This chart of Venn Diagrams (New Year’s Day links) is a nifty visualization[1] that shows how many, many people, through the operations of Washington’s revolving door, have held high-level positions both in the Federal government and in major corporations. To take but one example, the set of all Treasury Secretaries includes Hank Paulson and Bob Rubin, which overlaps with the set of all Goldman Sachs COOs. The overlapping is pervasive. Political scientists and the rest of us have names for such cozy arrangements — oligarchy, corporatism, fascism, “crony capitalism” — but one name that doesn’t apply is democracy. On the flip, you’ll find a larger version of the chart (and a discussion of its provenance).
However, as at least one reader pointed out in mail, this visualization raises a methodological concern which, readers, I’m hoping you can help address. Here’s the big version:
The provenance of the chart:
- ldsgeek [http://ldsgeek.tumblr.com/post/14479671292/this-is-crony-capitalism], to whom I linked, who got it from….
- David Kramer [http://www.lewrockwell.com/blog/lewrw/archives/101143.html], who got it from…
- Stephanie Herman [http://www.geke.us/VennDiagrams.html], who created the diagrams and licensed them under Creative Commons.
(Kramer’s version consolidates Herman’s diagrams into a single file).

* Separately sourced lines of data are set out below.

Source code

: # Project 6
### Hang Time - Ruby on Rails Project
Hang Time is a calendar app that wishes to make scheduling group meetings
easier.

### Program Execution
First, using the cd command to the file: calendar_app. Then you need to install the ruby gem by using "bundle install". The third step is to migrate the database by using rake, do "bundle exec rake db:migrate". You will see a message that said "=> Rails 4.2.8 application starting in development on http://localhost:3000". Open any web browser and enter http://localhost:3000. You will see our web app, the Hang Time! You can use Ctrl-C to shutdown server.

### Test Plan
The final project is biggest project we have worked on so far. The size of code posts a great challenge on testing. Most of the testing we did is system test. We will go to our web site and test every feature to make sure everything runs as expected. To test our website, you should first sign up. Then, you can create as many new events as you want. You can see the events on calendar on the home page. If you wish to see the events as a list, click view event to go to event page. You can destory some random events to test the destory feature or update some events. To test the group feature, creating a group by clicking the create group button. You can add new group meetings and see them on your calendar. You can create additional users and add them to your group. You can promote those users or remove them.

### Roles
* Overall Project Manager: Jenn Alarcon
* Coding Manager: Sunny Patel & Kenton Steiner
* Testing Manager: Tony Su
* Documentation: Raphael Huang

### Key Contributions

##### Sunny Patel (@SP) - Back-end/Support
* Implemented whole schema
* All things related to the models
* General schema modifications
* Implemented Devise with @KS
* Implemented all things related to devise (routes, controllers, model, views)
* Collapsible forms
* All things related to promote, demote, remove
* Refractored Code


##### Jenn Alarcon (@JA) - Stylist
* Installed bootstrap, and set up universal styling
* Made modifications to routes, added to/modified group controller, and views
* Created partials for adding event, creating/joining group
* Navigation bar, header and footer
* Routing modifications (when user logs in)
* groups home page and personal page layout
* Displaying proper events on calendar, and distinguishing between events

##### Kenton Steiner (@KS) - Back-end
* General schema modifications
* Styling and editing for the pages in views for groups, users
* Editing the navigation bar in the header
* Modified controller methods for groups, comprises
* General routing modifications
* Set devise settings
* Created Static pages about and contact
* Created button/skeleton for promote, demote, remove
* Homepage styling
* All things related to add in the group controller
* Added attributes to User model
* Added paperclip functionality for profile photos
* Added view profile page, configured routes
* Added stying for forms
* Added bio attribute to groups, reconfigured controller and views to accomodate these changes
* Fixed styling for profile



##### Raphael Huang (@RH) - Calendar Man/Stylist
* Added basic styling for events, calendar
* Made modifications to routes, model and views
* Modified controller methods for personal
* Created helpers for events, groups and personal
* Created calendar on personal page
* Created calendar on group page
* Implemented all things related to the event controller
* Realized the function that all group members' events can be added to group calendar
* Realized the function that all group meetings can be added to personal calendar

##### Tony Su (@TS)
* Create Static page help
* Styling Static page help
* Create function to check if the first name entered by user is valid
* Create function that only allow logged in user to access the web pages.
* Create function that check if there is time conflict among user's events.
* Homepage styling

Here’s Herman’s graphically dynamic Facebook page: Exposing Progressive Corporatism.
Which brings me to a methodological concern with Herman’s visualization: The dataset.
Herman’s honest: Her goal is to “expose progressive corporatism,” and — assuming for the sake of the argument that Ds are progressive, and that “progressives” are progressive — her chart does exactly that, and very effectively, too.
But what her data does not do is expose corporatism as such; there are very, very few Rs listed; it strains credulity that Hank Paulson was the only high-level GS alum operative in the Bush administration, for example, and if GS isn’t the Rs’ favorite bank, there’s surely another.
Hence, Herman’s chart, if divorced from context[2], might lead somebody — say, a child of six — to conclude that the only corporatists in Washington DC are Ds. Personally, I’d never assume that, but then I see the legacy parties as a single integrated system of shape-shifting weasels anyhow. And I don’t think NC readers need Child-Prufe™ caps on their links of the day. Pragmatically, however, from the standpoint at least of the Occupiers, the chart would be a good deal more effective if the dataset was more inclusive.
So, readers: Can you, in comments, augment Herman’s data by adding more overlaps from the R side of the aisle? Then perhaps we can issue a revised — and thoroughly bipartisan — chart.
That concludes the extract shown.